⟨
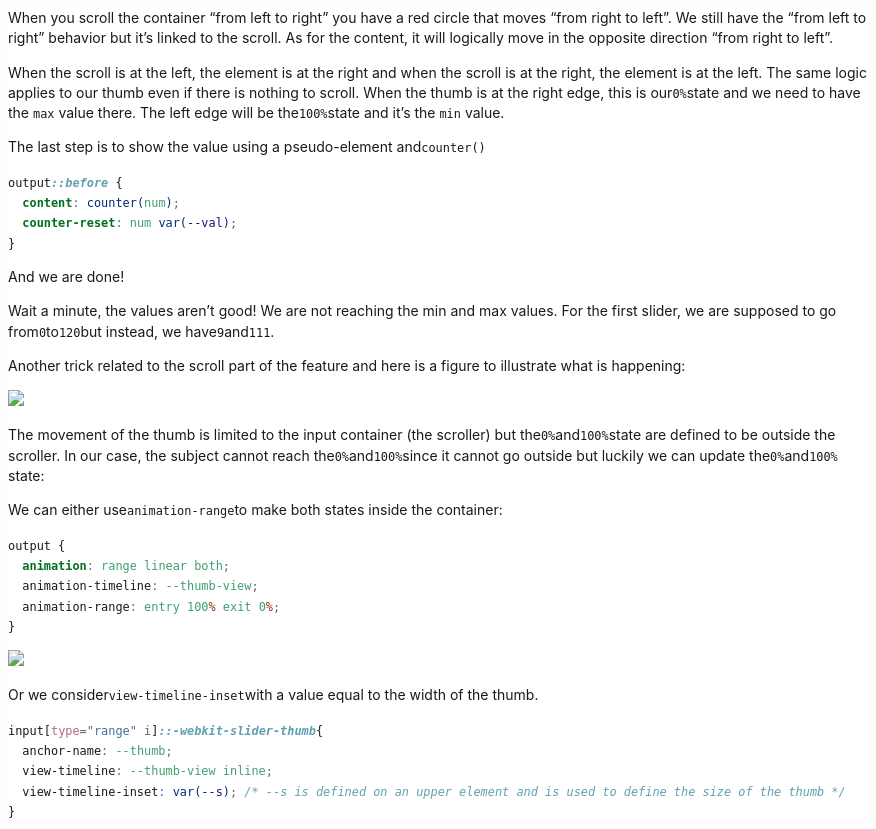 When you scroll the container “from left to right” you have a red circle that moves “from right to left”. We still have the “from left to right” behavior but it’s linked to the scroll. As for the content, it will logically move in the opposite direction “from right to left”.

When the scroll is at the left, the element is at the right and when the scroll is at the right, the element is at the left. The same logic applies to our thumb even if there is nothing to scroll. When the thumb is at the right edge, this is our`0%`state and we need to have the `max` value there. The left edge will be the`100%`state and it’s the `min` value.

The last step is to show the value using a pseudo-element and`counter()`

```css
output::before {
  content: counter(num);
  counter-reset: num var(--val);
}
```

And we are done!

<CodePen
  user="t_afif"
  slug-hash="BagmGPy"
  title="Adding the content"
  :default-tab="['css','result']"
  :theme="$isDarkmode ? 'dark': 'light'"/>  

Wait a minute, the values aren’t good! We are not reaching the min and max values. For the first slider, we are supposed to go from`0`to`120`but instead, we have`9`and`111`.

Another trick related to the scroll part of the feature and here is a figure to illustrate what is happening:

![](https://i0.wp.com/frontendmasters.com/blog/wp-content/uploads/2024/08/DLxrh0pl.png?resize=977%2C254&ssl=1)

The movement of the thumb is limited to the input container (the scroller) but the`0%`and`100%`state are defined to be outside the scroller. In our case, the subject cannot reach the`0%`and`100%`since it cannot go outside but luckily we can update the`0%`and`100%`state:

We can either use`animation-range`to make both states inside the container:

```css
output {
  animation: range linear both;
  animation-timeline: --thumb-view;
  animation-range: entry 100% exit 0%;
}
```

![](https://i0.wp.com/paper-attachments.dropboxusercontent.com/s_3FEC3DE430682F2526F00121B6B9A21346D04C3B20F98BA491C64590EEBAAF65_1723632516189_image.png?ssl=1)

Or we consider`view-timeline-inset`with a value equal to the width of the thumb.

```css
input[type="range" i]::-webkit-slider-thumb{
  anchor-name: --thumb;
  view-timeline: --thumb-view inline;
  view-timeline-inset: var(--s); /* --s is defined on an upper element and is used to define the size of the thumb */
}
```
⟩
PROBLEM REQUIREMENTS | Pull every line containing the string "https" out of the data above and copy it.

SOLUTION TO THIS PROBLEM |
![](https://i0.wp.com/frontendmasters.com/blog/wp-content/uploads/2024/08/DLxrh0pl.png?resize=977%2C254&ssl=1)
![](https://i0.wp.com/paper-attachments.dropboxusercontent.com/s_3FEC3DE430682F2526F00121B6B9A21346D04C3B20F98BA491C64590EEBAAF65_1723632516189_image.png?ssl=1)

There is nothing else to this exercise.